▶ _The task_:
Whatever appears in the records, write it out again exactly.

START Dataset content

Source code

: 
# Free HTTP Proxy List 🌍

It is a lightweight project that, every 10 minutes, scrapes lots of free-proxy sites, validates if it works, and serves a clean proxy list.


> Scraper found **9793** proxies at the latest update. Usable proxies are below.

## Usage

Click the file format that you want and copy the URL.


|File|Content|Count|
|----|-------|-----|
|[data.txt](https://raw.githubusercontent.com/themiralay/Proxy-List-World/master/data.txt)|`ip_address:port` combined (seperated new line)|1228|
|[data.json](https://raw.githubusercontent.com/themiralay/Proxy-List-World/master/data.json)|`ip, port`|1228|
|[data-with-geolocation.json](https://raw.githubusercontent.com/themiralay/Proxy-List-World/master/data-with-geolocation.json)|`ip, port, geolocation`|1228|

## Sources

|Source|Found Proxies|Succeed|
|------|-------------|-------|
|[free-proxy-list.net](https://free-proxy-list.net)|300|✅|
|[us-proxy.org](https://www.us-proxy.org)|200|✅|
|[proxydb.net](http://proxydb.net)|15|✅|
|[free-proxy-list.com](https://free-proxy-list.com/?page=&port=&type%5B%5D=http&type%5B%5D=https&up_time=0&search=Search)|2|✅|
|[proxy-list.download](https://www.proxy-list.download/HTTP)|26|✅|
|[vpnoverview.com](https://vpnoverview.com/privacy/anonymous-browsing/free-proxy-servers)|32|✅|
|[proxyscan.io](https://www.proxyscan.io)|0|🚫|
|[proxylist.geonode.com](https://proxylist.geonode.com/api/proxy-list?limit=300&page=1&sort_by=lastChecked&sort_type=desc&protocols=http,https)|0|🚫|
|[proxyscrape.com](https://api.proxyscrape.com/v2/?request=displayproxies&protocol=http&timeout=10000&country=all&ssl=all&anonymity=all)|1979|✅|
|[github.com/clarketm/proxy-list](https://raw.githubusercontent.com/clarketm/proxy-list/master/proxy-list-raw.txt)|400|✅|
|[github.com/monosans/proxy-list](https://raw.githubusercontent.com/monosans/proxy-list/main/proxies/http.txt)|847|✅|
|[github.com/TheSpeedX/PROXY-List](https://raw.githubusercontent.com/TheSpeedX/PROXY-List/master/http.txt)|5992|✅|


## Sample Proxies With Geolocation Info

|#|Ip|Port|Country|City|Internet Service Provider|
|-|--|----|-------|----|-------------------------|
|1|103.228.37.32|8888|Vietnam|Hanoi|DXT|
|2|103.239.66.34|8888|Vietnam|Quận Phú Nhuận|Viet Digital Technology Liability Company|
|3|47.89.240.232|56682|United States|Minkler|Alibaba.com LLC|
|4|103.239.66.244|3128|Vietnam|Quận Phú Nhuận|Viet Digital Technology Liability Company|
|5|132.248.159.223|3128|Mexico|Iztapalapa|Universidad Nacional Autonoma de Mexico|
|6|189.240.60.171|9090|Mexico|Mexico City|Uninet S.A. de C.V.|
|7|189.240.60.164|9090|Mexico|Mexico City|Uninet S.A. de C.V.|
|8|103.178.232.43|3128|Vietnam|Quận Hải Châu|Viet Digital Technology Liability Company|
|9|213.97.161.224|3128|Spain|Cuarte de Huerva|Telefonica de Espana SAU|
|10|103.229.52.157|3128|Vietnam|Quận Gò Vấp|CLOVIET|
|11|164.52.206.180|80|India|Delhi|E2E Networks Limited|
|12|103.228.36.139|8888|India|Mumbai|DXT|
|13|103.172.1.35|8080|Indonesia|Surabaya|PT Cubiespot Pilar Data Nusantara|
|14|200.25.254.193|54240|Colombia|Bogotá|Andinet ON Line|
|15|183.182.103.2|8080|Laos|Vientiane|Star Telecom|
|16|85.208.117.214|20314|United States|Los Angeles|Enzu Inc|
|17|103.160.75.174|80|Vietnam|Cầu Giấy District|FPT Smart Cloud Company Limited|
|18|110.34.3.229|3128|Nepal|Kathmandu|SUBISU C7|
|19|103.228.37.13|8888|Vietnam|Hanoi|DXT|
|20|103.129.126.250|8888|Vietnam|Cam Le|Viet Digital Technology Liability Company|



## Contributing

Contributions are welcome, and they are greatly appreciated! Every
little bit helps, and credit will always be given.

END Dataset content

▶ _Answer to this exercise_:
Source code

: 
# Free HTTP Proxy List 🌍

It is a lightweight project that, every 10 minutes, scrapes lots of free-proxy sites, validates if it works, and serves a clean proxy list.


> Scraper found **9793** proxies at the latest update. Usable proxies are below.

## Usage

Click the file format that you want and copy the URL.


|File|Content|Count|
|----|-------|-----|
|[data.txt](https://raw.githubusercontent.com/themiralay/Proxy-List-World/master/data.txt)|`ip_address:port` combined (seperated new line)|1228|
|[data.json](https://raw.githubusercontent.com/themiralay/Proxy-List-World/master/data.json)|`ip, port`|1228|
|[data-with-geolocation.json](https://raw.githubusercontent.com/themiralay/Proxy-List-World/master/data-with-geolocation.json)|`ip, port, geolocation`|1228|

## Sources

|Source|Found Proxies|Succeed|
|------|-------------|-------|
|[free-proxy-list.net](https://free-proxy-list.net)|300|✅|
|[us-proxy.org](https://www.us-proxy.org)|200|✅|
|[proxydb.net](http://proxydb.net)|15|✅|
|[free-proxy-list.com](https://free-proxy-list.com/?page=&port=&type%5B%5D=http&type%5B%5D=https&up_time=0&search=Search)|2|✅|
|[proxy-list.download](https://www.proxy-list.download/HTTP)|26|✅|
|[vpnoverview.com](https://vpnoverview.com/privacy/anonymous-browsing/free-proxy-servers)|32|✅|
|[proxyscan.io](https://www.proxyscan.io)|0|🚫|
|[proxylist.geonode.com](https://proxylist.geonode.com/api/proxy-list?limit=300&page=1&sort_by=lastChecked&sort_type=desc&protocols=http,https)|0|🚫|
|[proxyscrape.com](https://api.proxyscrape.com/v2/?request=displayproxies&protocol=http&timeout=10000&country=all&ssl=all&anonymity=all)|1979|✅|
|[github.com/clarketm/proxy-list](https://raw.githubusercontent.com/clarketm/proxy-list/master/proxy-list-raw.txt)|400|✅|
|[github.com/monosans/proxy-list](https://raw.githubusercontent.com/monosans/proxy-list/main/proxies/http.txt)|847|✅|
|[github.com/TheSpeedX/PROXY-List](https://raw.githubusercontent.com/TheSpeedX/PROXY-List/master/http.txt)|5992|✅|


## Sample Proxies With Geolocation Info

|#|Ip|Port|Country|City|Internet Service Provider|
|-|--|----|-------|----|-------------------------|
|1|103.228.37.32|8888|Vietnam|Hanoi|DXT|
|2|103.239.66.34|8888|Vietnam|Quận Phú Nhuận|Viet Digital Technology Liability Company|
|3|47.89.240.232|56682|United States|Minkler|Alibaba.com LLC|
|4|103.239.66.244|3128|Vietnam|Quận Phú Nhuận|Viet Digital Technology Liability Company|
|5|132.248.159.223|3128|Mexico|Iztapalapa|Universidad Nacional Autonoma de Mexico|
|6|189.240.60.171|9090|Mexico|Mexico City|Uninet S.A. de C.V.|
|7|189.240.60.164|9090|Mexico|Mexico City|Uninet S.A. de C.V.|
|8|103.178.232.43|3128|Vietnam|Quận Hải Châu|Viet Digital Technology Liability Company|
|9|213.97.161.224|3128|Spain|Cuarte de Huerva|Telefonica de Espana SAU|
|10|103.229.52.157|3128|Vietnam|Quận Gò Vấp|CLOVIET|
|11|164.52.206.180|80|India|Delhi|E2E Networks Limited|
|12|103.228.36.139|8888|India|Mumbai|DXT|
|13|103.172.1.35|8080|Indonesia|Surabaya|PT Cubiespot Pilar Data Nusantara|
|14|200.25.254.193|54240|Colombia|Bogotá|Andinet ON Line|
|15|183.182.103.2|8080|Laos|Vientiane|Star Telecom|
|16|85.208.117.214|20314|United States|Los Angeles|Enzu Inc|
|17|103.160.75.174|80|Vietnam|Cầu Giấy District|FPT Smart Cloud Company Limited|
|18|110.34.3.229|3128|Nepal|Kathmandu|SUBISU C7|
|19|103.228.37.13|8888|Vietnam|Hanoi|DXT|
|20|103.129.126.250|8888|Vietnam|Cam Le|Viet Digital Technology Liability Company|



## Contributing

Contributions are welcome, and they are greatly appreciated! Every
little bit helps, and credit will always be given.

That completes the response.